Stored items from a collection
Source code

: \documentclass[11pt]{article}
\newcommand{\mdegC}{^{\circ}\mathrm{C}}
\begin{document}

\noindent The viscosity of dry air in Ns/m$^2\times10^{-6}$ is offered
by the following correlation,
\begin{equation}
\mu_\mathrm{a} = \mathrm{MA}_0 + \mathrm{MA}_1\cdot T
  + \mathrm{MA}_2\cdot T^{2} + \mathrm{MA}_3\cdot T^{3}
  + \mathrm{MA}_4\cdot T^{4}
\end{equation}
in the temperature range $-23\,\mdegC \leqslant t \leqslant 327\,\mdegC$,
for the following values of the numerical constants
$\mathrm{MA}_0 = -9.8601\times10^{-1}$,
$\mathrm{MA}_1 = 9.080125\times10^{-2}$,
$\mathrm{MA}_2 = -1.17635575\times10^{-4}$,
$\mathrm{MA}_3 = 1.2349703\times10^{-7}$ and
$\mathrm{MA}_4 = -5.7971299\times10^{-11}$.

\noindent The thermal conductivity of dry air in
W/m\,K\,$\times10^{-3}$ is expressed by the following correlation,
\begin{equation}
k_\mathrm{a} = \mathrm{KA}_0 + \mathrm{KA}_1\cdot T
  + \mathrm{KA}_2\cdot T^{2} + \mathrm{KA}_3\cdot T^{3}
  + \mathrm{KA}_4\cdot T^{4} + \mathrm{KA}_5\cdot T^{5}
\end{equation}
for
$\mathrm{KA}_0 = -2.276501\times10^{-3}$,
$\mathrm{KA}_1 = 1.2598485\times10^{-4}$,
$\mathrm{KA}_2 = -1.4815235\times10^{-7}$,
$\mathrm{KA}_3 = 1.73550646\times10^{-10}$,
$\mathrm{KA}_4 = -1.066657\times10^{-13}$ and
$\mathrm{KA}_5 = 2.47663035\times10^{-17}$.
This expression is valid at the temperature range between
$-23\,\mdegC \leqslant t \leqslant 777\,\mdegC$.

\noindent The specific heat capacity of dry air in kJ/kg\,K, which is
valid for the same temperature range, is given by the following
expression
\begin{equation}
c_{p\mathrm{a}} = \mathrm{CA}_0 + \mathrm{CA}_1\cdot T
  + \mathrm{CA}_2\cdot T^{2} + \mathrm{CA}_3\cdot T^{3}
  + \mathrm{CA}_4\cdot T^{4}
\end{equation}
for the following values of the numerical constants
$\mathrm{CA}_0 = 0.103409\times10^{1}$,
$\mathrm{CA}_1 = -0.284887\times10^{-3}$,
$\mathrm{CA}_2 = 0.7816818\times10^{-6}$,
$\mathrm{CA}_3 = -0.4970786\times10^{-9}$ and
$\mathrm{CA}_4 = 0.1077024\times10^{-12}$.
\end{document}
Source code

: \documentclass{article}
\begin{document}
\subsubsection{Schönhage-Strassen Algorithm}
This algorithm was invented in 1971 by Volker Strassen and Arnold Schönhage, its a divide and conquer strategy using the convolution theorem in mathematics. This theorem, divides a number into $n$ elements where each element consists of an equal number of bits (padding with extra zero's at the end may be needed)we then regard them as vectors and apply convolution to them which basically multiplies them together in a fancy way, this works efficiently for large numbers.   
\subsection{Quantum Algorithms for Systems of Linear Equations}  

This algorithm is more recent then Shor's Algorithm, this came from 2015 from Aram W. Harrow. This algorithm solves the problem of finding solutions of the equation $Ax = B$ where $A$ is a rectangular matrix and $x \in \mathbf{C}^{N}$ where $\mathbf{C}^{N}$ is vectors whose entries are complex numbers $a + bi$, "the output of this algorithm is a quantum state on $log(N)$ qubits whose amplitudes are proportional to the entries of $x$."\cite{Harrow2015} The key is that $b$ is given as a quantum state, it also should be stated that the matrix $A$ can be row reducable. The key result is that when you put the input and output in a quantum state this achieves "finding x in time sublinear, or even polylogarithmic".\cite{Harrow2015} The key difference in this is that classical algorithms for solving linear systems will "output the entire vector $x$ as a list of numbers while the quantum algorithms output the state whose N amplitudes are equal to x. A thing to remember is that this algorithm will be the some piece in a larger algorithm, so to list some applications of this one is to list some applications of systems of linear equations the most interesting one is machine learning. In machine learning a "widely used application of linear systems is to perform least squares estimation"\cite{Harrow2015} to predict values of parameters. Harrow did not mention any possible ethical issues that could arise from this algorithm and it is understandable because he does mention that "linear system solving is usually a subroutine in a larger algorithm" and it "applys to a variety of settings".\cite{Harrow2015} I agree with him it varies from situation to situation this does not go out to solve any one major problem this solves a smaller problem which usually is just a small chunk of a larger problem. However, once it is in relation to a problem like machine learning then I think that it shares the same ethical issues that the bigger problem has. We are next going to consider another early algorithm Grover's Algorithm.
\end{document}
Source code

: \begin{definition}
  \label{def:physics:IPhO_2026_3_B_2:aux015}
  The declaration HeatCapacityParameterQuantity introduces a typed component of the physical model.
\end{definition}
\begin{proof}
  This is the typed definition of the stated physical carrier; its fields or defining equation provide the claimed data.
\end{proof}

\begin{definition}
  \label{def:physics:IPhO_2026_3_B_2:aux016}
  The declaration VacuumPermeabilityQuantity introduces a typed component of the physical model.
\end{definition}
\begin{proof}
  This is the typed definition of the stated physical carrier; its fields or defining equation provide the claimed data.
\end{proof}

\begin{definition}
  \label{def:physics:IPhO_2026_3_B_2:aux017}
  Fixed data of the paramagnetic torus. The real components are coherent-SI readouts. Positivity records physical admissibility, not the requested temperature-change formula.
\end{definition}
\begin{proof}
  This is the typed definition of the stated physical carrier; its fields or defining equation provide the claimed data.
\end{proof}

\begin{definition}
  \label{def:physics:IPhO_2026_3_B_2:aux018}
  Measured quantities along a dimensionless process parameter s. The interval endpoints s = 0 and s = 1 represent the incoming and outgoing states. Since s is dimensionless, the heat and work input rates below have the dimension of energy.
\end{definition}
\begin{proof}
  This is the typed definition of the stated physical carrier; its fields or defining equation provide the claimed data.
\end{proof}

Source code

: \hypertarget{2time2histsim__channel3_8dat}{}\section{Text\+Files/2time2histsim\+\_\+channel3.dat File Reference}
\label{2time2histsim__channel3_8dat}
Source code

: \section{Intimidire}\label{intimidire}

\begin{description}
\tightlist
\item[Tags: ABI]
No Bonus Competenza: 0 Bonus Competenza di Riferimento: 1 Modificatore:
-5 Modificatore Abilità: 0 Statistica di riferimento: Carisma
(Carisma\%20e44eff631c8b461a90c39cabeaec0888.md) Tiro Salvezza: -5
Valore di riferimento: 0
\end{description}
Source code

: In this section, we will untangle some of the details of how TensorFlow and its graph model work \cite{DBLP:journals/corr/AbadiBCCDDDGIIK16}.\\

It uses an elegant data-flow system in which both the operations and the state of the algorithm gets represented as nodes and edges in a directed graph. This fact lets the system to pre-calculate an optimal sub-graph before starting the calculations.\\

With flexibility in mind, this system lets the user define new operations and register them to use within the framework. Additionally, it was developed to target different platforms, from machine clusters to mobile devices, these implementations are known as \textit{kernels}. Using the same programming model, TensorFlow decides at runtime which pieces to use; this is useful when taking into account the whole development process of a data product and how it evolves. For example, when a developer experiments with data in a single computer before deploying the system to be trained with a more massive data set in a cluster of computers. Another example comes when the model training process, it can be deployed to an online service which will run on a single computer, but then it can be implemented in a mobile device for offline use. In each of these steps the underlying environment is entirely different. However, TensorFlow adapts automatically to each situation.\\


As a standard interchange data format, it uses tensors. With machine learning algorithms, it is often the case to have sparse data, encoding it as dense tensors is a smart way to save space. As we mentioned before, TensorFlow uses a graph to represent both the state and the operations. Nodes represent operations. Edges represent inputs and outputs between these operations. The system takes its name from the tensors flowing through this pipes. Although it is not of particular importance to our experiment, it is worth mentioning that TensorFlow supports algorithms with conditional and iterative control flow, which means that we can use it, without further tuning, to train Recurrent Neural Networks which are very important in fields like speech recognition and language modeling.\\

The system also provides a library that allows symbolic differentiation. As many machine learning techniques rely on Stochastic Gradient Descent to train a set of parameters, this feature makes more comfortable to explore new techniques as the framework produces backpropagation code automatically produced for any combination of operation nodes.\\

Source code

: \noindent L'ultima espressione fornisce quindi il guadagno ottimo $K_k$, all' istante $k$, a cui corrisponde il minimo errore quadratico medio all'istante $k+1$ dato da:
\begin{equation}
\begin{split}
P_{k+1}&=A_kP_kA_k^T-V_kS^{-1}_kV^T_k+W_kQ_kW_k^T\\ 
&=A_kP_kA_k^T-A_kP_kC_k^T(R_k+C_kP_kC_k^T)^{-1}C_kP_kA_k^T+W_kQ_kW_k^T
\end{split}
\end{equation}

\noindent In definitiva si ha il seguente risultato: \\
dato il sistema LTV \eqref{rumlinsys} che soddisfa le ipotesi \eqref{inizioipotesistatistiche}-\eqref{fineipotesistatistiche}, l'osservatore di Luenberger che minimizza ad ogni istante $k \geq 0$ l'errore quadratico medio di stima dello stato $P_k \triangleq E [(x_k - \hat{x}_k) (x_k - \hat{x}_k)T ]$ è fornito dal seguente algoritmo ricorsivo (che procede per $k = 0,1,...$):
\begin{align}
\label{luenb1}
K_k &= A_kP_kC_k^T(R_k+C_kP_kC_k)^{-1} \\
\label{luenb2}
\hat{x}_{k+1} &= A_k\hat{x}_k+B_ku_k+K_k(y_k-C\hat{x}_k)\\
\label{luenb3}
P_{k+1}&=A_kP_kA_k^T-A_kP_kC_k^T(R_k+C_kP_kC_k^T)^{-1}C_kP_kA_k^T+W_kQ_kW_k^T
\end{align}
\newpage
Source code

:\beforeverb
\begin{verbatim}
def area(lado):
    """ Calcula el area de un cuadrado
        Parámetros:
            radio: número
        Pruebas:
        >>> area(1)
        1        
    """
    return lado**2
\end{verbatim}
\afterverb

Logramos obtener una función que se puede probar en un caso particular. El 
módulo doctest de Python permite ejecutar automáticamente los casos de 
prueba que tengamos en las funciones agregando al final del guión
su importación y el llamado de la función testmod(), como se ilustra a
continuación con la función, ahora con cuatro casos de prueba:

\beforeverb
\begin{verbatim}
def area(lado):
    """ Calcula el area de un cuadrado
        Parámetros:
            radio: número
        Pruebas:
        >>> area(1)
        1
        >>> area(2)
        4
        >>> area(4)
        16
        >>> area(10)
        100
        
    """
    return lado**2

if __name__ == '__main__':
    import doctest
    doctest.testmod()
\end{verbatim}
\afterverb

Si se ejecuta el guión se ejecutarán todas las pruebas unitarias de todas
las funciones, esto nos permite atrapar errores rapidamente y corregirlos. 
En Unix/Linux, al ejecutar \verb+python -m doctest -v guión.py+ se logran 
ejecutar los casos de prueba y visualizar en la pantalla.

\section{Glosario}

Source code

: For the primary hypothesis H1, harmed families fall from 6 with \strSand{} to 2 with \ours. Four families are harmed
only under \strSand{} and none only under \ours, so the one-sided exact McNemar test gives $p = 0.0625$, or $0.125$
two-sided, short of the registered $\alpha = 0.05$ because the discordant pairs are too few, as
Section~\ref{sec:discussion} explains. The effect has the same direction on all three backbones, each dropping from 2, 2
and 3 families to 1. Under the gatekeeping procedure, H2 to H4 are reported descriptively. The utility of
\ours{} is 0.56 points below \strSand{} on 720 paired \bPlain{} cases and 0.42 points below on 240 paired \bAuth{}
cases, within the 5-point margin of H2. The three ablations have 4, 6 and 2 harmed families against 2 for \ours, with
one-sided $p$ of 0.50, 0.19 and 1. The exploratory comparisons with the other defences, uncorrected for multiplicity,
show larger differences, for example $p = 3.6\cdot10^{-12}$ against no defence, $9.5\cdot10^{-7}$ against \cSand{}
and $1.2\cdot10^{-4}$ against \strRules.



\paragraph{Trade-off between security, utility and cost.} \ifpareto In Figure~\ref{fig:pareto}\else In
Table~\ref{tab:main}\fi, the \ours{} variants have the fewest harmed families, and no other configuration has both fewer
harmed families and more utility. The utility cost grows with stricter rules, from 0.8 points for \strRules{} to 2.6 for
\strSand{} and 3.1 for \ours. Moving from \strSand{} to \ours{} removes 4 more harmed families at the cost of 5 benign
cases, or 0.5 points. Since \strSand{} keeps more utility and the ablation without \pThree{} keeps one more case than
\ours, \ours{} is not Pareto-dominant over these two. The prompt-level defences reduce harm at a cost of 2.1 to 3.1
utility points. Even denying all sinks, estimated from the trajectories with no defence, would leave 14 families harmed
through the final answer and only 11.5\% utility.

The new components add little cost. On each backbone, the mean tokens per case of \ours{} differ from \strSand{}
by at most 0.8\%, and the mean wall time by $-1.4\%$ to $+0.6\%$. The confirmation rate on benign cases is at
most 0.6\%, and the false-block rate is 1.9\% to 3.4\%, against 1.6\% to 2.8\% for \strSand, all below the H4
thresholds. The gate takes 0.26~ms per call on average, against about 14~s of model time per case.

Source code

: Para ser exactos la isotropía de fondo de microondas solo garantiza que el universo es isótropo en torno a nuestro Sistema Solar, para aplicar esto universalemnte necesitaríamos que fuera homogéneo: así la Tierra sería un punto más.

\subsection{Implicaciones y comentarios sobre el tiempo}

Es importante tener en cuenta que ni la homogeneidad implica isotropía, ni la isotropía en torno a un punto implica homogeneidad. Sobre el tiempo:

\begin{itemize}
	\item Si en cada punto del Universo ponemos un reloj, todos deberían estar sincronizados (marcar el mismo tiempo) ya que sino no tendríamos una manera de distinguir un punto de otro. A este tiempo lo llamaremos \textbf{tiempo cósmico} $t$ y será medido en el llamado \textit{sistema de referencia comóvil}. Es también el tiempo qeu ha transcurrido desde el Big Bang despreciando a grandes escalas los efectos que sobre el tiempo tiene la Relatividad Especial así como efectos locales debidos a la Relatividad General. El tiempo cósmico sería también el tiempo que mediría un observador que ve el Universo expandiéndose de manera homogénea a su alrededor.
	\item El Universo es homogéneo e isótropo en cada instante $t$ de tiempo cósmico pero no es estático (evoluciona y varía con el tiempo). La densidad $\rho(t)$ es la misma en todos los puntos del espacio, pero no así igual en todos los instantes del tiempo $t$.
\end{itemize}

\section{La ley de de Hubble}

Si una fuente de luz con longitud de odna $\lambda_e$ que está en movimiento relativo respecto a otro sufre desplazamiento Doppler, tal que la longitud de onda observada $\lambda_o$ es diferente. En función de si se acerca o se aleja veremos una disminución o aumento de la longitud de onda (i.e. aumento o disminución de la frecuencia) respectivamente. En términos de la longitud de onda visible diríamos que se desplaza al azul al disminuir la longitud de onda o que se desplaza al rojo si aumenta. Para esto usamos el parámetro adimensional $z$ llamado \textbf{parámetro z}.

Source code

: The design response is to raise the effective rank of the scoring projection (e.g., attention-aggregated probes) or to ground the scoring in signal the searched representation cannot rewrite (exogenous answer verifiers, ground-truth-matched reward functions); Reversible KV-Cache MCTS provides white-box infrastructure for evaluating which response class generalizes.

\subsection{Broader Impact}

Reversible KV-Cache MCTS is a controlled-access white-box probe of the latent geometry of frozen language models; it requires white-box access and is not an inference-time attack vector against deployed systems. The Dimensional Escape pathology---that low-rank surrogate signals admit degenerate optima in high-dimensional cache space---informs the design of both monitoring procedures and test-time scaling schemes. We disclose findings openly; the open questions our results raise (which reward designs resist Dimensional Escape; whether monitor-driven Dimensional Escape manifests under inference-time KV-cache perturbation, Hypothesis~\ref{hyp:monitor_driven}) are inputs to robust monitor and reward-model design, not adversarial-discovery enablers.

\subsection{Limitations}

## PROMPT
Only lines holding the word "funciones" belong in the answer; copy all of them from the records.

## EXPECTED ANSWER
prueba que tengamos en las funciones agregando al final del guión
las funciones, esto nos permite atrapar errores rapidamente y corregirlos. 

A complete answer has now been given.